Top of Exercise input

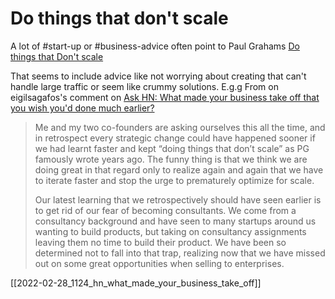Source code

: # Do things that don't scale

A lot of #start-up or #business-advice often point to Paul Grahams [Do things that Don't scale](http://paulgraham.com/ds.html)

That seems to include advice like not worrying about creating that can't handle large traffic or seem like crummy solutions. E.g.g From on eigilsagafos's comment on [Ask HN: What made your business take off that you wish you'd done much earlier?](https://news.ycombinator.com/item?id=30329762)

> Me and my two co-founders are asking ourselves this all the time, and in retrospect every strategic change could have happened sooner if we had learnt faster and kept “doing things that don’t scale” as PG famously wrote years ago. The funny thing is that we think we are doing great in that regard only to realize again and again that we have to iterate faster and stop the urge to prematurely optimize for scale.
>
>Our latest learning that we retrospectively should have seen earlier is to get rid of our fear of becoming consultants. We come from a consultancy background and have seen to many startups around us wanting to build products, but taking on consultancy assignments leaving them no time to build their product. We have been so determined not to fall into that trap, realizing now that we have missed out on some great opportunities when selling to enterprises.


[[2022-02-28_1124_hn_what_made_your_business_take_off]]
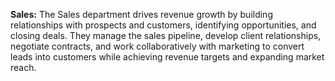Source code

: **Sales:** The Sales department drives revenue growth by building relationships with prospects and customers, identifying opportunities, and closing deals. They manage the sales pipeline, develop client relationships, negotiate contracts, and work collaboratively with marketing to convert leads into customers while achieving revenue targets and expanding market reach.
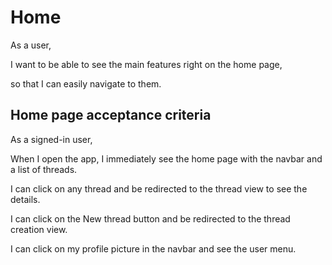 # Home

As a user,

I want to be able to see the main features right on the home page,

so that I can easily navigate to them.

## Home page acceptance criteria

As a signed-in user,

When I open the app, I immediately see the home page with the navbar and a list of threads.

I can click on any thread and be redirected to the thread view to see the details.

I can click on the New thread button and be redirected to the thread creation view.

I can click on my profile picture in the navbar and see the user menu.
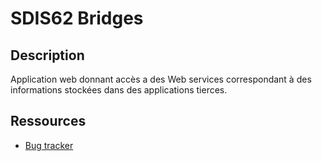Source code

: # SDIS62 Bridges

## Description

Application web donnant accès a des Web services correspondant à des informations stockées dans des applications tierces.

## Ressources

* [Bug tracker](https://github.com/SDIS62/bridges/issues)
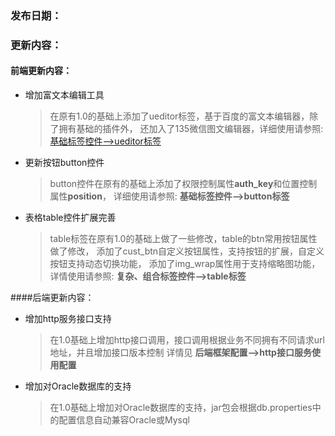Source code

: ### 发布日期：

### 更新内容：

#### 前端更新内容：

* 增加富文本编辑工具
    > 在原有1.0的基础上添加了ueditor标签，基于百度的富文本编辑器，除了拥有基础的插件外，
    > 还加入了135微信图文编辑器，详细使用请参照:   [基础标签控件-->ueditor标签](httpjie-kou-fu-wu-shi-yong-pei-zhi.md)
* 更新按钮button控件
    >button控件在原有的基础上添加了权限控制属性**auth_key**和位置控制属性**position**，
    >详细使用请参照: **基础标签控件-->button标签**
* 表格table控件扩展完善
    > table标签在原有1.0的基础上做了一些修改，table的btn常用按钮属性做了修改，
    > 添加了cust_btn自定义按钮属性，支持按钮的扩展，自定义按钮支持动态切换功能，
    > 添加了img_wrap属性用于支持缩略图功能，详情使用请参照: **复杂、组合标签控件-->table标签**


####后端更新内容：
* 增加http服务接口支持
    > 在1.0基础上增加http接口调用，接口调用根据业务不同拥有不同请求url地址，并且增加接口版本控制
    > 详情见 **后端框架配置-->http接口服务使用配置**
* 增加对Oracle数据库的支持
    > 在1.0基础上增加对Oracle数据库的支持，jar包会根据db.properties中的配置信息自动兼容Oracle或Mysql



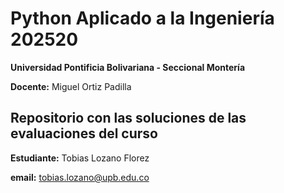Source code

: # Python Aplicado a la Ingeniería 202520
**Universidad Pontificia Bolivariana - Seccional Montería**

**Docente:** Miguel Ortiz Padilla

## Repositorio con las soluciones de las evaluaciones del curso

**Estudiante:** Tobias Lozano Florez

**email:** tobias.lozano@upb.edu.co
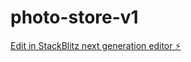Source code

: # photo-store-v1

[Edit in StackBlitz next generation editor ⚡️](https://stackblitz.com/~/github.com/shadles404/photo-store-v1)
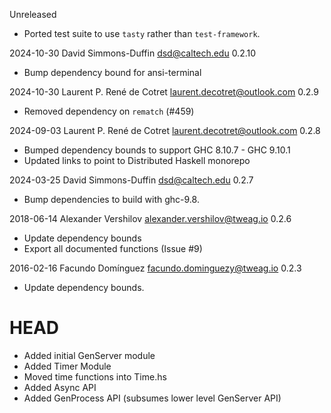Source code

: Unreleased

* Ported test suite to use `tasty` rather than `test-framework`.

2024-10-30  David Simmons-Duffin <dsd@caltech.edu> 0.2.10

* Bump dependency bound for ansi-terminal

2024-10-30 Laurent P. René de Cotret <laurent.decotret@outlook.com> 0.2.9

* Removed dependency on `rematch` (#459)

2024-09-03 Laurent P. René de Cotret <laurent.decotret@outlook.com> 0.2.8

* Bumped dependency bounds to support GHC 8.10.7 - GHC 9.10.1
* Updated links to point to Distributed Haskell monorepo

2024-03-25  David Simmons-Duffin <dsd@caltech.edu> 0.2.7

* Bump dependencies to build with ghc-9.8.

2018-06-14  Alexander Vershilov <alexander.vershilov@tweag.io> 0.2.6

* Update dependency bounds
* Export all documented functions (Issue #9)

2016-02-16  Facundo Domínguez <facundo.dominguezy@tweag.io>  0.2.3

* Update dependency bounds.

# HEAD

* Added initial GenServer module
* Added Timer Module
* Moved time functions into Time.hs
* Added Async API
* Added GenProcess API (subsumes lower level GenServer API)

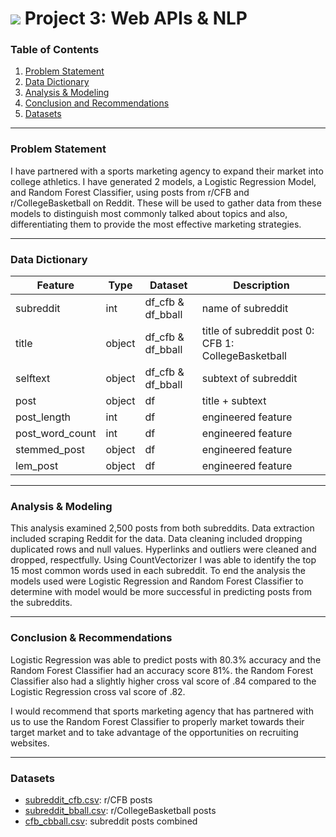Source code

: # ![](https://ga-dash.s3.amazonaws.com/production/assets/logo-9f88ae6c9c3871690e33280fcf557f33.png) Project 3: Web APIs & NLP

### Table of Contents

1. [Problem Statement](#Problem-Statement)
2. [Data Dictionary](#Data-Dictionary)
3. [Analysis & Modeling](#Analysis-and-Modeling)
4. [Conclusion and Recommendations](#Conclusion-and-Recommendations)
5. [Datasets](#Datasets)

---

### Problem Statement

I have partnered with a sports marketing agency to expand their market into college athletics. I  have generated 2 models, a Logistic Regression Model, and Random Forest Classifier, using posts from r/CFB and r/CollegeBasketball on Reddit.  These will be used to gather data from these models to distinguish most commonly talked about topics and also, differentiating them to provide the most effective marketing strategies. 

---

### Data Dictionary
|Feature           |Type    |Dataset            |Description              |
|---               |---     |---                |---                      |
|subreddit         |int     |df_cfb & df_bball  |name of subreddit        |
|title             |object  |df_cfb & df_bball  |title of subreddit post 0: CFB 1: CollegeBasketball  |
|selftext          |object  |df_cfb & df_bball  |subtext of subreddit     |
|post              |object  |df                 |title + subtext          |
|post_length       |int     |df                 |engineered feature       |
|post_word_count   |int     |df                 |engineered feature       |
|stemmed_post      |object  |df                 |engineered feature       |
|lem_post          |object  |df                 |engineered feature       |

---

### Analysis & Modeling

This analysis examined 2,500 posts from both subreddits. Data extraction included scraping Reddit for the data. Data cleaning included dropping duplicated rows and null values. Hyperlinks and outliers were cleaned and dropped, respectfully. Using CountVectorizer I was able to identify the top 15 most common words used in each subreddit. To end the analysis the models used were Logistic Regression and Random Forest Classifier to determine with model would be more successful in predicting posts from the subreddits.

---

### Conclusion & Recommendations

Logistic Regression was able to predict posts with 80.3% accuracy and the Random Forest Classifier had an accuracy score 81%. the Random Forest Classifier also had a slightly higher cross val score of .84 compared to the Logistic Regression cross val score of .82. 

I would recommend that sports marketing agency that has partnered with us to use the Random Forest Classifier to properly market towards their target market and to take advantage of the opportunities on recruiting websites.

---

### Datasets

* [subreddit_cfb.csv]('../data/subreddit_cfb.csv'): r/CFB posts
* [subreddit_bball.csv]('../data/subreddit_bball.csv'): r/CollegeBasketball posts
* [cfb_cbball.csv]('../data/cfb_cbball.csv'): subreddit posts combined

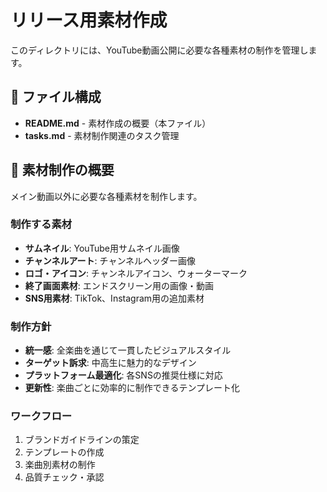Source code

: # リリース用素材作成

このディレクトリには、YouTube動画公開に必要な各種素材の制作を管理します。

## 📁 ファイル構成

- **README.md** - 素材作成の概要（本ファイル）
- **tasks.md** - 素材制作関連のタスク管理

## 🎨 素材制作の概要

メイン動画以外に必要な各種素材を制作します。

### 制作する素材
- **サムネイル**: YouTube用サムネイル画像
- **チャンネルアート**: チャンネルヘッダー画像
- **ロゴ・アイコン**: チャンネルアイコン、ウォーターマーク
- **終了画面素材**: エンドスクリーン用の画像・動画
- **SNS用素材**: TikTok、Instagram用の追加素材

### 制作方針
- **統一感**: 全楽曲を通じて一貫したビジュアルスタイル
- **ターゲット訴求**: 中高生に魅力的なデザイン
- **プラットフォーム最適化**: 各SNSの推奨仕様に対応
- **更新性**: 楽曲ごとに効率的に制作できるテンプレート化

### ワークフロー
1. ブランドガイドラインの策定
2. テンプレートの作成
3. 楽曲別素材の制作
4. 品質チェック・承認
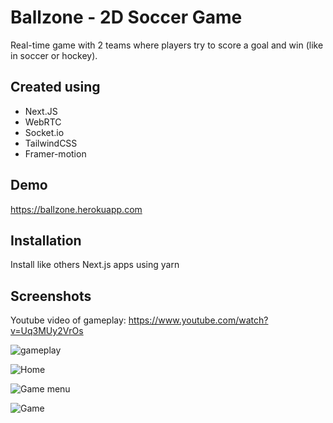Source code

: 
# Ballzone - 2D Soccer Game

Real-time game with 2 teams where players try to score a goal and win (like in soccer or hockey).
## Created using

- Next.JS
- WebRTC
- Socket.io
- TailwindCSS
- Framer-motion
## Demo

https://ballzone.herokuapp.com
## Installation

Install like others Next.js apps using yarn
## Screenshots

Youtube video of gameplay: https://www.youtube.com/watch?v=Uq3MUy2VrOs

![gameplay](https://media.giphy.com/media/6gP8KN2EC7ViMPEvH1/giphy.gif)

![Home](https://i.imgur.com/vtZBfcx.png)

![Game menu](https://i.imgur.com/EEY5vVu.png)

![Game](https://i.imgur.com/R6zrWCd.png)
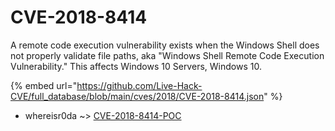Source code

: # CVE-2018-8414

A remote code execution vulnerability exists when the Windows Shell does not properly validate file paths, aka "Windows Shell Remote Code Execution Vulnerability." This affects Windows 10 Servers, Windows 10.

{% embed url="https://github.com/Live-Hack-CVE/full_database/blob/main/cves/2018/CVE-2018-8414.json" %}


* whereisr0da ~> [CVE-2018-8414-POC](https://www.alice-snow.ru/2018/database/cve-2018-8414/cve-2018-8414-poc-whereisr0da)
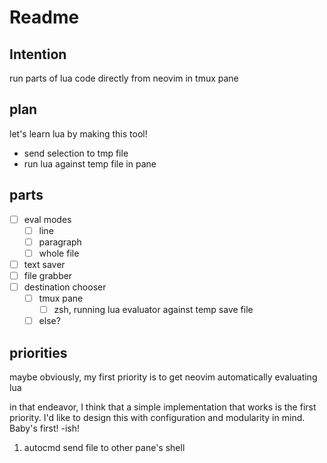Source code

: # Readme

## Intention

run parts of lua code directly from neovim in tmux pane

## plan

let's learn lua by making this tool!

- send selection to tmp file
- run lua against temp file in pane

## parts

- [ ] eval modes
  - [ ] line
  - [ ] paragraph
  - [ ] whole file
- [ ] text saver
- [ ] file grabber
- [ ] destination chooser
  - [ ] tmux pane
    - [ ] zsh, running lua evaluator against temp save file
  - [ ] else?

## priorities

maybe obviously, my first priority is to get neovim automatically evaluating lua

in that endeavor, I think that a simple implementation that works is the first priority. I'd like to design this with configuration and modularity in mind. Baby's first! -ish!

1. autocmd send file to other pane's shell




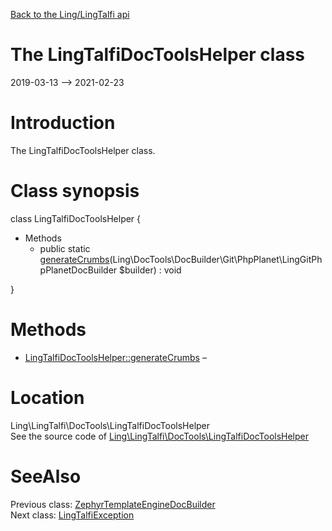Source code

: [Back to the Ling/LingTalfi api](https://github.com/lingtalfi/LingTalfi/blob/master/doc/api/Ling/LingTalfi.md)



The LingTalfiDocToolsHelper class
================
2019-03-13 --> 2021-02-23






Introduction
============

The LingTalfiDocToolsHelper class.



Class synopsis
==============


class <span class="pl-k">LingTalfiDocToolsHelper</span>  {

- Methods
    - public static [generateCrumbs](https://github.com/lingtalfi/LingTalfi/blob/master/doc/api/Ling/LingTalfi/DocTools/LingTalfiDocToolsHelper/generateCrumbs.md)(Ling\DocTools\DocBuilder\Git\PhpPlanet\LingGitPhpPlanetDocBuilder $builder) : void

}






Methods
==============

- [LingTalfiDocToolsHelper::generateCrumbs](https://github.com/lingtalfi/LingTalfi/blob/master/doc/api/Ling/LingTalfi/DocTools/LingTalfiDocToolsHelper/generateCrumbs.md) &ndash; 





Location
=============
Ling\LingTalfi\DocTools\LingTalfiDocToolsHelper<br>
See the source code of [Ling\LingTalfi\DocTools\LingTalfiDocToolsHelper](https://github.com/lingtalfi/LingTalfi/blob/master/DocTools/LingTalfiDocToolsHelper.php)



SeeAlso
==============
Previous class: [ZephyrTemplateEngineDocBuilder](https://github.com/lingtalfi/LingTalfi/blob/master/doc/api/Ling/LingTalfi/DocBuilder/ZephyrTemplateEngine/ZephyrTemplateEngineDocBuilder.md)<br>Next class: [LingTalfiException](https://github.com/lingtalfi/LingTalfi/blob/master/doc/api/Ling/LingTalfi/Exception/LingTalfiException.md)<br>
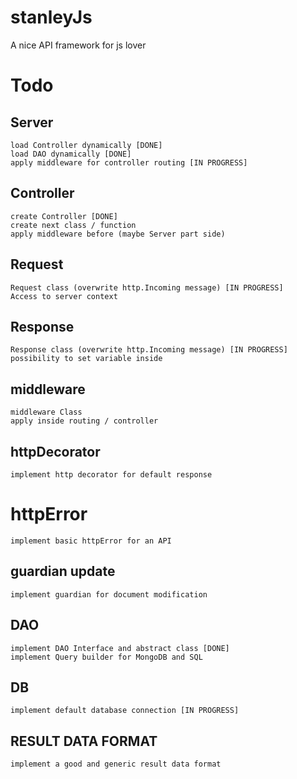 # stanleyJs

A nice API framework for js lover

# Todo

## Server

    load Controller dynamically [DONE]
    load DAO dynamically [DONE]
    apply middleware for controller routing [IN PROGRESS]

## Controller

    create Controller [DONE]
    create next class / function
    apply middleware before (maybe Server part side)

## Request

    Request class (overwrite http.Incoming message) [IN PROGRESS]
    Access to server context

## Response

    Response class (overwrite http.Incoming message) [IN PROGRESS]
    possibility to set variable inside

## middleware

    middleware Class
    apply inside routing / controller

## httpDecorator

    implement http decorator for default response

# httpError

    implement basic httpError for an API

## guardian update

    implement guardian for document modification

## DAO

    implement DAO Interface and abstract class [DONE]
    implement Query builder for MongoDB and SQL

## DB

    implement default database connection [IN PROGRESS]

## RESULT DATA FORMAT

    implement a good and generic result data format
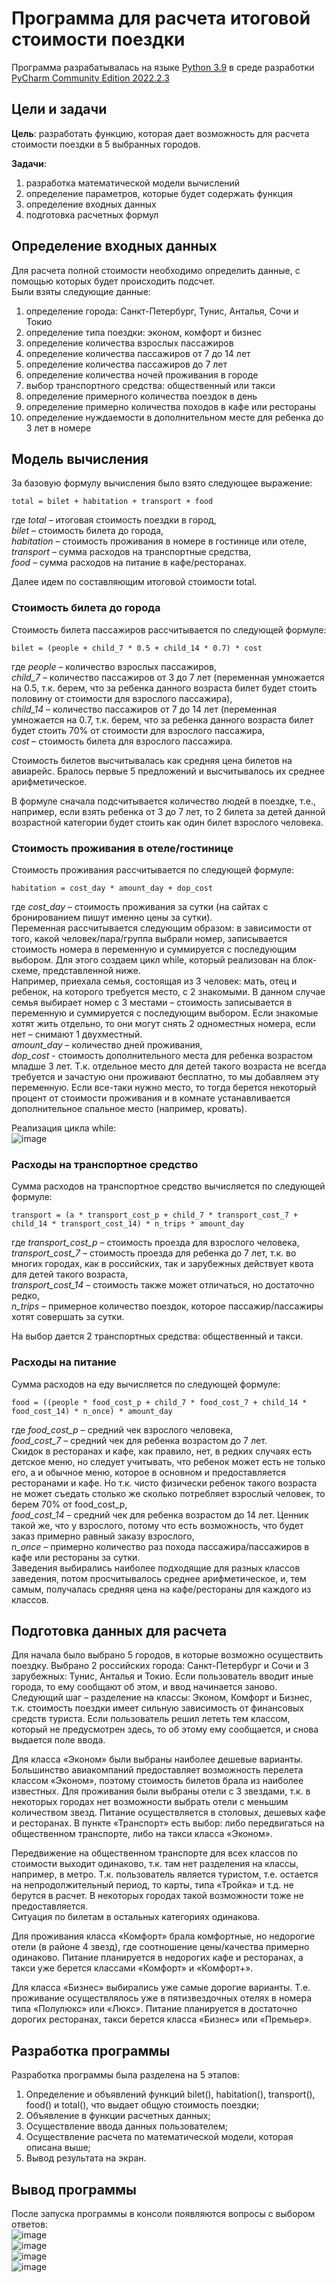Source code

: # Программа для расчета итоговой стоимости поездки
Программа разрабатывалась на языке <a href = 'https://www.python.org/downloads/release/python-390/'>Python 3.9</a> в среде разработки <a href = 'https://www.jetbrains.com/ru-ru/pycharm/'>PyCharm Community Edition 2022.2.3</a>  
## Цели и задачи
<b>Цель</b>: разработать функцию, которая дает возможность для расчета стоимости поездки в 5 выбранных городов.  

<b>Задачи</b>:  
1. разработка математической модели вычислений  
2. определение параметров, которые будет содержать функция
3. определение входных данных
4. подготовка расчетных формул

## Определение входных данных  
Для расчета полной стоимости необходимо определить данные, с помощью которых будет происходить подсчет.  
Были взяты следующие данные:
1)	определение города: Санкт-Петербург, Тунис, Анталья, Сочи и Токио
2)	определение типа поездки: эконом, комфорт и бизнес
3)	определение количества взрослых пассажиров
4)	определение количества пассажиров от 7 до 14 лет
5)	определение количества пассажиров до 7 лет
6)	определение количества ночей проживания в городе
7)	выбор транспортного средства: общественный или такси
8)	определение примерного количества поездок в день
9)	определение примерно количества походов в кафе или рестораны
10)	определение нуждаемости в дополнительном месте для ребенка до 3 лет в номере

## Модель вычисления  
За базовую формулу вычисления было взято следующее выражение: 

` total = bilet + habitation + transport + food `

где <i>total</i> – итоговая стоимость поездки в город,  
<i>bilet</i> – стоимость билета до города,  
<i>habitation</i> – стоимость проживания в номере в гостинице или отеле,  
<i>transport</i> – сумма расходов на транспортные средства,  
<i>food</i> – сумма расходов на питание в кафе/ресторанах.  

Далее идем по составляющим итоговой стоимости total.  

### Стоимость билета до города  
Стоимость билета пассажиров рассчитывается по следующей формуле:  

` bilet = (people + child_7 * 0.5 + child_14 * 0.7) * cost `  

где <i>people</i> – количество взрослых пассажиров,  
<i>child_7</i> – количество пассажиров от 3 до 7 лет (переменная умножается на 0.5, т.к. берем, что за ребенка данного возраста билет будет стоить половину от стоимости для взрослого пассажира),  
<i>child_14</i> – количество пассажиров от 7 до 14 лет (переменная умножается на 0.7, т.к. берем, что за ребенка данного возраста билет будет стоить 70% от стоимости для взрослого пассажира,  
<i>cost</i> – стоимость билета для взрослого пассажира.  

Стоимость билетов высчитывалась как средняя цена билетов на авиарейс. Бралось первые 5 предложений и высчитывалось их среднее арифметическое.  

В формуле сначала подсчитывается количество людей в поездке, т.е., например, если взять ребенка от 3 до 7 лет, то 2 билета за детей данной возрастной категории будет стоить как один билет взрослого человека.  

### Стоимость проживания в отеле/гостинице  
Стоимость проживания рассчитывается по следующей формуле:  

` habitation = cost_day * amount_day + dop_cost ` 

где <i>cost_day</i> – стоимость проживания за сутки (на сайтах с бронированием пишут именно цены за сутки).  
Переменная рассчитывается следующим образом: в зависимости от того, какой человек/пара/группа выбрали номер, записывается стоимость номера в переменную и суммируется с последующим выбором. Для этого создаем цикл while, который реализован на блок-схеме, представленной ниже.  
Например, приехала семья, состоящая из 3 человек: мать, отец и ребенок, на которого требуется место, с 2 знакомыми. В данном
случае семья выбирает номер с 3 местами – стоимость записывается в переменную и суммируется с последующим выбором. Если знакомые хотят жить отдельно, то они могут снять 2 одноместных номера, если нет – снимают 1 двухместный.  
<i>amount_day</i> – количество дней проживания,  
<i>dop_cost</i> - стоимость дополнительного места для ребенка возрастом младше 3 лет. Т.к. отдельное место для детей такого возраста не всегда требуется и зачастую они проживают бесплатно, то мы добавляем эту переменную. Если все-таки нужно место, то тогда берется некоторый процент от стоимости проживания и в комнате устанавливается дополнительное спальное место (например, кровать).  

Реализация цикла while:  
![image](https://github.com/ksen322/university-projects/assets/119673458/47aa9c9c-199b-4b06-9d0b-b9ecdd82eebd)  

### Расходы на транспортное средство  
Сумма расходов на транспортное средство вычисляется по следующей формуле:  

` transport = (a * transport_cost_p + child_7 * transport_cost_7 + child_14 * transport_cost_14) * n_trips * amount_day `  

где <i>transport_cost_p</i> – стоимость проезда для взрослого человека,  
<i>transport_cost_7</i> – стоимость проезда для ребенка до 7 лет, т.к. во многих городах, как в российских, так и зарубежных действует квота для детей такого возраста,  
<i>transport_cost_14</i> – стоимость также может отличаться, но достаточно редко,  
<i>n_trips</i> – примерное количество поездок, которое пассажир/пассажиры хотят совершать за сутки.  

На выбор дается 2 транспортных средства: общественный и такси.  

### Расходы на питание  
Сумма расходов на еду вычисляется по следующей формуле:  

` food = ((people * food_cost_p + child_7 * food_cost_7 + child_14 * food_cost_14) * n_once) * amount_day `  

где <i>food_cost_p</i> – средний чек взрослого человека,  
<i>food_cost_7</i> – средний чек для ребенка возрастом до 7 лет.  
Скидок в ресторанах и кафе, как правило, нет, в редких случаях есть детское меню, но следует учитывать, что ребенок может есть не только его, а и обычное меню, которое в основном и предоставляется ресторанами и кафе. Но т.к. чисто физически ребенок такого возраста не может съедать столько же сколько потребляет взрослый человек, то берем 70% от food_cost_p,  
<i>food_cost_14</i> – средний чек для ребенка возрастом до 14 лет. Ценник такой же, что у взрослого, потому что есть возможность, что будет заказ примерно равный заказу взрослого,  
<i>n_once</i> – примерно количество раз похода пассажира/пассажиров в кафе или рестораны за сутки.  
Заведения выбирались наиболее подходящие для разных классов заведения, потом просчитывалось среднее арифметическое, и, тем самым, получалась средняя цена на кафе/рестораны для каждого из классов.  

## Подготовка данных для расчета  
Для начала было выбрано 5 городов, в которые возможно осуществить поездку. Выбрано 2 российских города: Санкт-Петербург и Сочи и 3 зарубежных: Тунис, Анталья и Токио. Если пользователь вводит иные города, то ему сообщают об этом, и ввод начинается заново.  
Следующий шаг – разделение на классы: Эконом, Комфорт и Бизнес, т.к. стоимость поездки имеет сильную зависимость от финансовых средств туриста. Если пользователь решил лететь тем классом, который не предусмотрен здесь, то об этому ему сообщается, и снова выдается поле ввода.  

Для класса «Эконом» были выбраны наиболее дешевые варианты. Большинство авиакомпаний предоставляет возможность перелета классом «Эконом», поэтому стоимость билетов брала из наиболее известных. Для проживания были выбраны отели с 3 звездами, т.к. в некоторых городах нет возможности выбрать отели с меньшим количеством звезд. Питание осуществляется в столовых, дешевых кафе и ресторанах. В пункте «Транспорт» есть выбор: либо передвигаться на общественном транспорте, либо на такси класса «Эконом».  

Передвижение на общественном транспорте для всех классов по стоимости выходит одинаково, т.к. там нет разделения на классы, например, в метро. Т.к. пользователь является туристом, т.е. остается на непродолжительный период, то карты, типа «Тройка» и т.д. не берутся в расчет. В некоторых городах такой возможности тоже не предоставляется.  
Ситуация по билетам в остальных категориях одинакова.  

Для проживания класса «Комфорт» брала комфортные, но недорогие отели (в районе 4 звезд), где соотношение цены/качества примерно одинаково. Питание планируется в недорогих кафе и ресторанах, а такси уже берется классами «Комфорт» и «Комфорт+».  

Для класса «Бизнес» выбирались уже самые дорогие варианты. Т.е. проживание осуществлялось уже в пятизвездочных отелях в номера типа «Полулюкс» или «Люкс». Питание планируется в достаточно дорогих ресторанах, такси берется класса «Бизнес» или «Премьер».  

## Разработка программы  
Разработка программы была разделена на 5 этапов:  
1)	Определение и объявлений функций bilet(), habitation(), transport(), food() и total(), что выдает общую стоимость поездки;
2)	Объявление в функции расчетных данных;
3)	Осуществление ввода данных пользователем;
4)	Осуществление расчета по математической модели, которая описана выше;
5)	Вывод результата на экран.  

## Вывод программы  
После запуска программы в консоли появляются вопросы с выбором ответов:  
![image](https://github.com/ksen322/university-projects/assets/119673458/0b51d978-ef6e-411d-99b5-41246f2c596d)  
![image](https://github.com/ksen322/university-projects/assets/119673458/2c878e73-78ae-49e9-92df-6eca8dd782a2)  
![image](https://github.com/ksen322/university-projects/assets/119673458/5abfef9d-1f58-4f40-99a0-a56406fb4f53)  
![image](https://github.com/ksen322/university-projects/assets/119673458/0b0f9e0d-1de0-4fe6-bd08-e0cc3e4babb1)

Bottom of Exercise input

--- Work order ---
Gather each line in the data that holds the string "пользователь".

--- Your response ---
Для начала было выбрано 5 городов, в которые возможно осуществить поездку. Выбрано 2 российских города: Санкт-Петербург и Сочи и 3 зарубежных: Тунис, Анталья и Токио. Если пользователь вводит иные города, то ему сообщают об этом, и ввод начинается заново.  
Следующий шаг – разделение на классы: Эконом, Комфорт и Бизнес, т.к. стоимость поездки имеет сильную зависимость от финансовых средств туриста. Если пользователь решил лететь тем классом, который не предусмотрен здесь, то об этому ему сообщается, и снова выдается поле ввода.  
Передвижение на общественном транспорте для всех классов по стоимости выходит одинаково, т.к. там нет разделения на классы, например, в метро. Т.к. пользователь является туристом, т.е. остается на непродолжительный период, то карты, типа «Тройка» и т.д. не берутся в расчет. В некоторых городах такой возможности тоже не предоставляется.  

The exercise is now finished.